=== Section Start ===

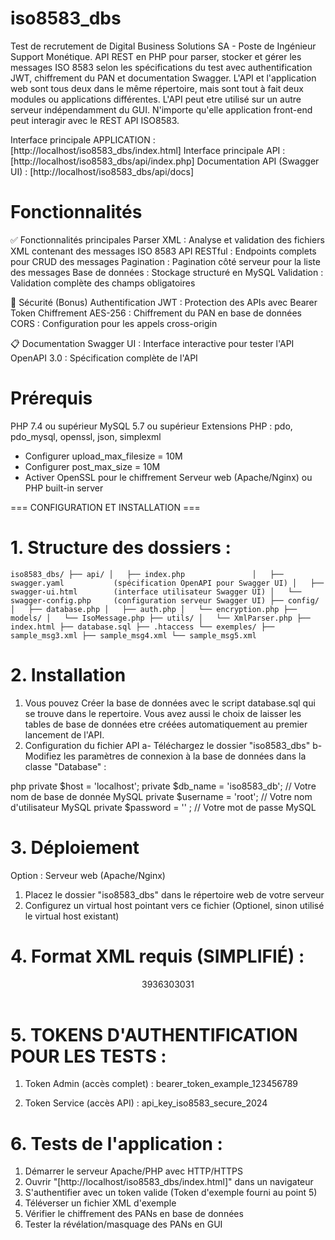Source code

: # iso8583_dbs

Test de recrutement de Digital Business Solutions SA - Poste de Ingénieur Support Monétique. 
API REST en PHP pour parser, stocker et gérer les messages ISO 8583 selon les spécifications du test avec authentification JWT, chiffrement du PAN et documentation Swagger.
L'API et l'application web sont tous deux dans le même répertoire, mais sont tout à fait deux modules ou applications différentes. L'API peut etre utilisé sur un autre serveur indépendamment du GUI. N'importe qu'elle application front-end peut interagir avec le REST API ISO8583.

Interface principale APPLICATION : [http://localhost/iso8583_dbs/index.html]
Interface principale API : [http://localhost/iso8583_dbs/api/index.php]
Documentation API (Swagger UI) : [http://localhost/iso8583_dbs/api/docs]

# Fonctionnalités

✅ Fonctionnalités principales
Parser XML : Analyse et validation des fichiers XML contenant des messages ISO 8583 
API RESTful : Endpoints complets pour CRUD des messages
Pagination : Pagination côté serveur pour la liste des messages
Base de données : Stockage structuré en MySQL
Validation : Validation complète des champs obligatoires

🔐 Sécurité (Bonus)
Authentification JWT : Protection des APIs avec Bearer Token
Chiffrement AES-256 : Chiffrement du PAN en base de données
CORS : Configuration pour les appels cross-origin

📋 Documentation
Swagger UI : Interface interactive pour tester l'API
OpenAPI 3.0 : Spécification complète de l'API

# Prérequis
PHP 7.4 ou supérieur
MySQL 5.7 ou supérieur
Extensions PHP : pdo, pdo_mysql, openssl, json, simplexml
- Configurer upload_max_filesize = 10M
- Configurer post_max_size = 10M
- Activer OpenSSL pour le chiffrement
Serveur web (Apache/Nginx) ou PHP built-in server

=== CONFIGURATION ET INSTALLATION ===

# 1. Structure des dossiers :
`iso8583_dbs/
├── api/
│   ├── index.php              
│   ├── swagger.yaml           (spécification OpenAPI pour Swagger UI)
│   ├── swagger-ui.html        (interface utilisateur Swagger UI)
│   └── swagger-config.php     (configuration serveur Swagger UI)
├── config/
│   ├── database.php
│   ├── auth.php
│   └── encryption.php
├── models/
│   └── IsoMessage.php
├── utils/
│   └── XmlParser.php
├── index.html
├── database.sql
├── .htaccess
└── exemples/
    ├── sample_msg3.xml
    ├── sample_msg4.xml
    └── sample_msg5.xml
`

# 2. Installation
1. Vous pouvez Créer la base de données avec le script database.sql qui se trouve dans le repertoire.
Vous avez aussi le choix de laisser les tables de base de données etre créées automatiquement au premier lancement de l'API.
3. Configuration du fichier API
  a- Téléchargez le dossier "iso8583_dbs"
  b- Modifiez les paramètres de connexion à la base de données dans la classe "Database" :

php
private $host = 'localhost';
private $db_name = 'iso8583_db'; // Votre nom de base de donnée MySQL
private $username = 'root'; // Votre nom d'utilisateur MySQL
private $password = '' ; // Votre mot de passe MySQL

# 3. Déploiement
Option : Serveur web (Apache/Nginx)
1. Placez le dossier "iso8583_dbs" dans le répertoire web de votre serveur
2. Configurez un virtual host pointant vers ce fichier (Optionel, sinon utilisé le virtual host existant)

# 4. Format XML requis (SIMPLIFIÉ) :
<isomsg direction="incoming">
      <header>3936303031</header>
      <field id="0" value="1110"/>
      <field id="2" value="4000510010065678"/>
      <field id="3" value="000000"/>
      <field id="4" value="000000560000"/>
      <field id="12" value="053607"/>
      <field id="13" value="0722"/>
      <field id="37" value="520323002113"/>
      <field id="39" value="00"/>
      <field id="41" value="60002065"/>
      <field id="49" value="950"/>
</isomsg>

# 5. TOKENS D'AUTHENTIFICATION POUR LES TESTS :

1. Token Admin (accès complet) :
   bearer_token_example_123456789

2. Token Service (accès API) :
   api_key_iso8583_secure_2024

# 6. Tests de l'application :
1. Démarrer le serveur Apache/PHP avec HTTP/HTTPS
3. Ouvrir "[http://localhost/iso8583_dbs/index.html]" dans un navigateur
4. S'authentifier avec un token valide (Token d'exemple fourni au point 5) 
5. Téléverser un fichier XML d'exemple
6. Vérifier le chiffrement des PANs en base de données
7. Tester la révélation/masquage des PANs en GUI

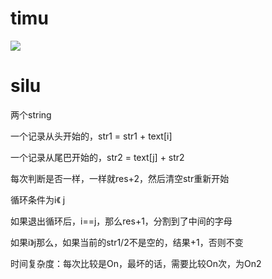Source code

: # timu

![](pics/230412-1147/img-2023-04-12-20-56-58.png)

# silu

两个string

一个记录从头开始的，str1 = str1 + text[i] 

一个记录从尾巴开始的，str2 = text[j] + str2

每次判断是否一样，一样就res+2，然后清空str重新开始

循环条件为i《 j

如果退出循环后，i==j，那么res+1，分割到了中间的字母

如果i》j那么，如果当前的str1/2不是空的，结果+1，否则不变

时间复杂度：每次比较是On，最坏的话，需要比较On次，为On2

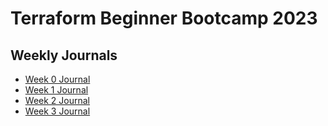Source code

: # **Terraform Beginner Bootcamp 2023**

## **Weekly Journals**

- [Week 0 Journal](/journal/week0.md)
- [Week 1 Journal](/journal/week1.md)
- [Week 2 Journal](/journal/week2.md)
- [Week 3 Journal](/journal/week3.md)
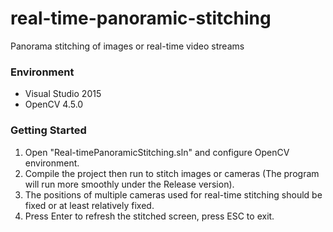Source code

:# real-time-panoramic-stitching
Panorama stitching of images or real-time video streams
### Environment

- Visual Studio 2015
- OpenCV 4.5.0


### Getting Started

1. Open "Real-timePanoramicStitching.sln" and configure OpenCV environment.
3. Compile the project then run to stitch images or cameras (The program will run more smoothly under the Release version).
3. The positions of multiple cameras used for real-time stitching should be fixed or at least relatively fixed.
4. Press Enter to refresh the stitched screen, press ESC to exit.

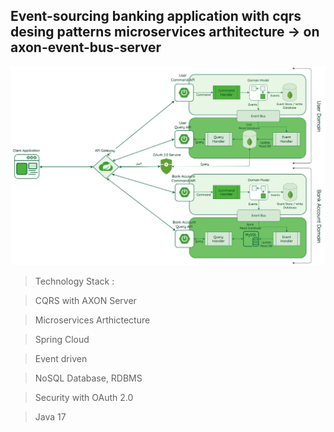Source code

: ## Event-sourcing banking application with cqrs desing patterns microservices arthitecture -> on axon-event-bus-server
<p align="center">
<img src="img/diagram.jpg" alt="ci" width="700" class="center"/>
</p>


> Technology Stack :

> CQRS with AXON Server 

> Microservices Arthictecture

> Spring Cloud

> Event driven
 
> NoSQL Database, RDBMS 

> Security with OAuth 2.0

> Java 17 


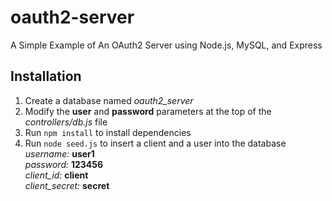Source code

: # oauth2-server
A Simple Example of An OAuth2 Server using Node.js, MySQL, and Express


## Installation

1.  Create a database named _oauth2\_server_
2.  Modify the **user** and **password** parameters at the top of the _controllers/db.js_ file
3.  Run ``npm install`` to install dependencies
4.  Run ``node seed.js`` to insert a client and a user into the database  
   _username:_ **user1**  
   _password:_ **123456**  
   _client\_id:_ **client**  
   _client\_secret:_ **secret**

=== Section End ===

Give the entries back verbatim and omit the images.

Source code

: # iso8583_dbs

Test de recrutement de Digital Business Solutions SA - Poste de Ingénieur Support Monétique. 
API REST en PHP pour parser, stocker et gérer les messages ISO 8583 selon les spécifications du test avec authentification JWT, chiffrement du PAN et documentation Swagger.
L'API et l'application web sont tous deux dans le même répertoire, mais sont tout à fait deux modules ou applications différentes. L'API peut etre utilisé sur un autre serveur indépendamment du GUI. N'importe qu'elle application front-end peut interagir avec le REST API ISO8583.

Interface principale APPLICATION : [http://localhost/iso8583_dbs/index.html]
Interface principale API : [http://localhost/iso8583_dbs/api/index.php]
Documentation API (Swagger UI) : [http://localhost/iso8583_dbs/api/docs]

# Fonctionnalités

✅ Fonctionnalités principales
Parser XML : Analyse et validation des fichiers XML contenant des messages ISO 8583 
API RESTful : Endpoints complets pour CRUD des messages
Pagination : Pagination côté serveur pour la liste des messages
Base de données : Stockage structuré en MySQL
Validation : Validation complète des champs obligatoires

🔐 Sécurité (Bonus)
Authentification JWT : Protection des APIs avec Bearer Token
Chiffrement AES-256 : Chiffrement du PAN en base de données
CORS : Configuration pour les appels cross-origin

📋 Documentation
Swagger UI : Interface interactive pour tester l'API
OpenAPI 3.0 : Spécification complète de l'API

# Prérequis
PHP 7.4 ou supérieur
MySQL 5.7 ou supérieur
Extensions PHP : pdo, pdo_mysql, openssl, json, simplexml
- Configurer upload_max_filesize = 10M
- Configurer post_max_size = 10M
- Activer OpenSSL pour le chiffrement
Serveur web (Apache/Nginx) ou PHP built-in server

=== CONFIGURATION ET INSTALLATION ===

# 1. Structure des dossiers :
`iso8583_dbs/
├── api/
│   ├── index.php              
│   ├── swagger.yaml           (spécification OpenAPI pour Swagger UI)
│   ├── swagger-ui.html        (interface utilisateur Swagger UI)
│   └── swagger-config.php     (configuration serveur Swagger UI)
├── config/
│   ├── database.php
│   ├── auth.php
│   └── encryption.php
├── models/
│   └── IsoMessage.php
├── utils/
│   └── XmlParser.php
├── index.html
├── database.sql
├── .htaccess
└── exemples/
    ├── sample_msg3.xml
    ├── sample_msg4.xml
    └── sample_msg5.xml
`

# 2. Installation
1. Vous pouvez Créer la base de données avec le script database.sql qui se trouve dans le repertoire.
Vous avez aussi le choix de laisser les tables de base de données etre créées automatiquement au premier lancement de l'API.
3. Configuration du fichier API
  a- Téléchargez le dossier "iso8583_dbs"
  b- Modifiez les paramètres de connexion à la base de données dans la classe "Database" :

php
private $host = 'localhost';
private $db_name = 'iso8583_db'; // Votre nom de base de donnée MySQL
private $username = 'root'; // Votre nom d'utilisateur MySQL
private $password = '' ; // Votre mot de passe MySQL

# 3. Déploiement
Option : Serveur web (Apache/Nginx)
1. Placez le dossier "iso8583_dbs" dans le répertoire web de votre serveur
2. Configurez un virtual host pointant vers ce fichier (Optionel, sinon utilisé le virtual host existant)

# 4. Format XML requis (SIMPLIFIÉ) :
<isomsg direction="incoming">
      <header>3936303031</header>
      <field id="0" value="1110"/>
      <field id="2" value="4000510010065678"/>
      <field id="3" value="000000"/>
      <field id="4" value="000000560000"/>
      <field id="12" value="053607"/>
      <field id="13" value="0722"/>
      <field id="37" value="520323002113"/>
      <field id="39" value="00"/>
      <field id="41" value="60002065"/>
      <field id="49" value="950"/>
</isomsg>

# 5. TOKENS D'AUTHENTIFICATION POUR LES TESTS :

1. Token Admin (accès complet) :
   bearer_token_example_123456789

2. Token Service (accès API) :
   api_key_iso8583_secure_2024

# 6. Tests de l'application :
1. Démarrer le serveur Apache/PHP avec HTTP/HTTPS
3. Ouvrir "[http://localhost/iso8583_dbs/index.html]" dans un navigateur
4. S'authentifier avec un token valide (Token d'exemple fourni au point 5) 
5. Téléverser un fichier XML d'exemple
6. Vérifier le chiffrement des PANs en base de données
7. Tester la révélation/masquage des PANs en GUI

Source code

: # timu

![](pics/230412-1147/img-2023-04-12-20-56-58.png)

# silu

两个string

一个记录从头开始的，str1 = str1 + text[i] 

一个记录从尾巴开始的，str2 = text[j] + str2

每次判断是否一样，一样就res+2，然后清空str重新开始

循环条件为i《 j

如果退出循环后，i==j，那么res+1，分割到了中间的字母

如果i》j那么，如果当前的str1/2不是空的，结果+1，否则不变

时间复杂度：每次比较是On，最坏的话，需要比较On次，为On2

Source code

: # **Terraform Beginner Bootcamp 2023**

## **Weekly Journals**

- [Week 0 Journal](/journal/week0.md)
- [Week 1 Journal](/journal/week1.md)
- [Week 2 Journal](/journal/week2.md)
- [Week 3 Journal](/journal/week3.md)
Source code

:# real-time-panoramic-stitching
Panorama stitching of images or real-time video streams
### Environment

- Visual Studio 2015
- OpenCV 4.5.0


### Getting Started

1. Open "Real-timePanoramicStitching.sln" and configure OpenCV environment.
3. Compile the project then run to stitch images or cameras (The program will run more smoothly under the Release version).
3. The positions of multiple cameras used for real-time stitching should be fixed or at least relatively fixed.
4. Press Enter to refresh the stitched screen, press ESC to exit.

Source code

: ## Event-sourcing banking application with cqrs desing patterns microservices arthitecture -> on axon-event-bus-server
<p align="center">
<img src="img/diagram.jpg" alt="ci" width="700" class="center"/>
</p>


> Technology Stack :

> CQRS with AXON Server 

> Microservices Arthictecture

> Spring Cloud

> Event driven
 
> NoSQL Database, RDBMS 

> Security with OAuth 2.0

> Java 17 


Source code

: # oauth2-server
A Simple Example of An OAuth2 Server using Node.js, MySQL, and Express


## Installation

1.  Create a database named _oauth2\_server_
2.  Modify the **user** and **password** parameters at the top of the _controllers/db.js_ file
3.  Run ``npm install`` to install dependencies
4.  Run ``node seed.js`` to insert a client and a user into the database  
   _username:_ **user1**  
   _password:_ **123456**  
   _client\_id:_ **client**  
   _client\_secret:_ **secret**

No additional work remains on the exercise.